# WORK TO COMPLETE
Every line below containing the word "signed" should be found and copied.

# PROVIDED MATERIAL
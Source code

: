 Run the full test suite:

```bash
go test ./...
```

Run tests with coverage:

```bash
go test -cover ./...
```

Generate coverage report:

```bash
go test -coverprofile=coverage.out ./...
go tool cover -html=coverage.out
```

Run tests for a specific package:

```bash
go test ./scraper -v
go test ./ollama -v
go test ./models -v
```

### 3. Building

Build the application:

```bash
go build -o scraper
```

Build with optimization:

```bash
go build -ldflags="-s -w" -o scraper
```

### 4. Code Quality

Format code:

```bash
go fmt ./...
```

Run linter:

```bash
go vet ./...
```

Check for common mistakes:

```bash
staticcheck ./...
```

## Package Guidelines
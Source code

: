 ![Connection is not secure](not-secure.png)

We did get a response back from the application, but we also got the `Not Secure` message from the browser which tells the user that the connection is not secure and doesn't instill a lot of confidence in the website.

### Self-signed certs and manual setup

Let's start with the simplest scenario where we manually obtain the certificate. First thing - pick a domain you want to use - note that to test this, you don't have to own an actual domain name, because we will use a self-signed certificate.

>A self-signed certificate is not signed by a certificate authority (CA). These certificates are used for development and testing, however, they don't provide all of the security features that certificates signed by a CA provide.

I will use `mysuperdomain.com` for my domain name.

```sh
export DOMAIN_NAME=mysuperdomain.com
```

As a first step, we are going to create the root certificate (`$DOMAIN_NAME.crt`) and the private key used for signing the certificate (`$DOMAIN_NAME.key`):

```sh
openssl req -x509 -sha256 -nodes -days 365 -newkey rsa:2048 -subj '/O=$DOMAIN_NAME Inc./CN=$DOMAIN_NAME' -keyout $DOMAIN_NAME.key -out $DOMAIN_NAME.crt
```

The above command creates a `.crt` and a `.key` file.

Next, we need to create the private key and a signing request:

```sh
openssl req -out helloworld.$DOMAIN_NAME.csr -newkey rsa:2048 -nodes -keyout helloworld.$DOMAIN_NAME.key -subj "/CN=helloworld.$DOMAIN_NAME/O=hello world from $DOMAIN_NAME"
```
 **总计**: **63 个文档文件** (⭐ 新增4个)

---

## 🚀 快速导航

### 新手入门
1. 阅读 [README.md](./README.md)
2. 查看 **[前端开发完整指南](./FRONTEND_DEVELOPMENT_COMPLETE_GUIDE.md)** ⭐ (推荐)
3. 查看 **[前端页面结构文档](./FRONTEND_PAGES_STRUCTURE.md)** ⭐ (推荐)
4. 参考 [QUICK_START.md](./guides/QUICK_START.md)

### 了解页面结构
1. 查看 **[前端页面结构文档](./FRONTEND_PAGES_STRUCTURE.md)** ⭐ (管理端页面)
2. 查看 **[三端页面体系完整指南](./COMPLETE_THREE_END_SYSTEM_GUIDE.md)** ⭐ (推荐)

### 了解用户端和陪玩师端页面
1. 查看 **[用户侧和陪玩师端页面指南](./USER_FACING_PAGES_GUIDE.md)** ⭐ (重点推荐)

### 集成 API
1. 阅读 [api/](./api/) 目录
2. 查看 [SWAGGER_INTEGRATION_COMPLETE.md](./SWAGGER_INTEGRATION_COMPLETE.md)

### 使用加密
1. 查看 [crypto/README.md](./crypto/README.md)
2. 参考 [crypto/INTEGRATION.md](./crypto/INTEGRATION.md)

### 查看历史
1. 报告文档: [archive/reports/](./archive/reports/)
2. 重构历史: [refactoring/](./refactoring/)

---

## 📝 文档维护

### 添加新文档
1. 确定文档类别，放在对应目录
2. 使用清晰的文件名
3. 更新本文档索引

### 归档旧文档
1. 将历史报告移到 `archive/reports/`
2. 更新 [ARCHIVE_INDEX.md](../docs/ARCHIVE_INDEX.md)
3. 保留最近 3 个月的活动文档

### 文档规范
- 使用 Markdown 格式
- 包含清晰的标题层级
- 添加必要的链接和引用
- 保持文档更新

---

# WRITTEN SOLUTION
### Self-signed certs and manual setup
Let's start with the simplest scenario where we manually obtain the certificate. First thing - pick a domain you want to use - note that to test this, you don't have to own an actual domain name, because we will use a self-signed certificate.
>A self-signed certificate is not signed by a certificate authority (CA). These certificates are used for development and testing, however, they don't provide all of the security features that certificates signed by a CA provide.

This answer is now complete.